▶ **PROBLEM DETAILS**
From the first line of the data through the line containing "- My standardization", transcribe each line exactly. Pictures do not belong in the copy.
** THE RECORDS follows **
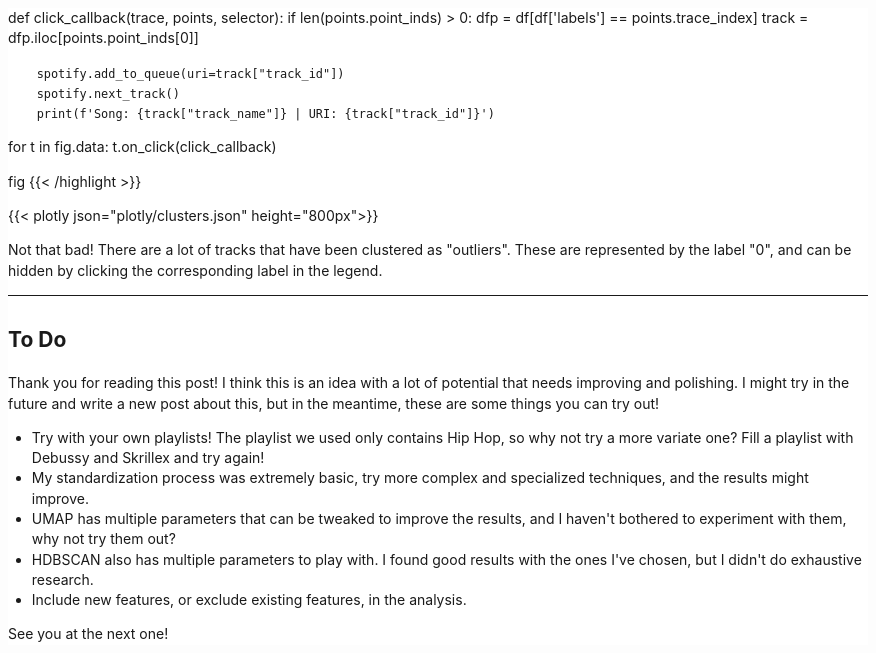 def click_callback(trace, points, selector):
    if len(points.point_inds) > 0:
        dfp = df[df['labels'] == points.trace_index]
        track = dfp.iloc[points.point_inds[0]]

        spotify.add_to_queue(uri=track["track_id"])
        spotify.next_track()
        print(f'Song: {track["track_name"]} | URI: {track["track_id"]}')

for t in fig.data: t.on_click(click_callback)

fig
{{< /highlight >}}

{{< plotly json="plotly/clusters.json" height="800px">}}

Not that bad! There are a lot of tracks that have been clustered as "outliers". These are represented by the label "0", and can be hidden by clicking the corresponding label in the legend.


---

## To Do

Thank you for reading this post! I think this is an idea with a lot of potential that needs improving and polishing. I might try in the future and write a new post about this, but in the meantime, these are some things you can try out!

 - Try with your own playlists! The playlist we used only contains Hip Hop, so why not try a more variate one? Fill a playlist with Debussy and Skrillex and try again!
 - My standardization process was extremely basic, try more complex and specialized techniques, and the results might improve.
 - UMAP has multiple parameters that can be tweaked to improve the results, and I haven't bothered to experiment with them, why not try them out?
 - HDBSCAN also has multiple parameters to play with. I found good results with the ones I've chosen, but I didn't do exhaustive research.
 - Include new features, or exclude existing features, in the analysis.

See you at the next one!

[1]: https://developer.spotify.com/documentation/web-api/
[2]: https://en.wikipedia.org/wiki/Dimensionality_reduction
[3]: https://arxiv.org/abs/1802.03426
[4]: https://plotly.com/python/
[5]: https://oauth.net/
[6]: https://developer.spotify.com/dashboard/
[7]: https://spotipy.readthedocs.io
[8]: https://tqdm.github.io/
[9]: https://developer.spotify.com/documentation/web-api/reference/#/operations/get-several-audio-features
[10]: https://plotly.com/python/getting-started/
[11]: https://songbpm.com/
[12]: https://en.wikipedia.org/wiki/Loudness_war
[13]: https://www.mixonline.com/news/loudness-war-over-420885
[14]: https://link.springer.com/chapter/10.1007/978-3-030-51935-3_34
[15]: https://stats.stackexchange.com/questions/263539/clustering-on-the-output-of-t-sne
[16]: https://hdbscan.readthedocs.io/en/latest/index.html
** End of THE RECORDS **
▶ **ANSWER TO THE EXERCISE**
 def click_callback(trace, points, selector):
    if len(points.point_inds) > 0:
        dfp = df[df['labels'] == points.trace_index]
        track = dfp.iloc[points.point_inds[0]]

        spotify.add_to_queue(uri=track["track_id"])
        spotify.next_track()
        print(f'Song: {track["track_name"]} | URI: {track["track_id"]}')

for t in fig.data: t.on_click(click_callback)

fig
{{< /highlight >}}

{{< plotly json="plotly/clusters.json" height="800px">}}

Not that bad! There are a lot of tracks that have been clustered as "outliers". These are represented by the label "0", and can be hidden by clicking the corresponding label in the legend.


---

## To Do

Thank you for reading this post! I think this is an idea with a lot of potential that needs improving and polishing. I might try in the future and write a new post about this, but in the meantime, these are some things you can try out!

 - Try with your own playlists! The playlist we used only contains Hip Hop, so why not try a more variate one? Fill a playlist with Debussy and Skrillex and try again!
 - My standardization process was extremely basic, try more complex and specialized techniques, and the results might improve.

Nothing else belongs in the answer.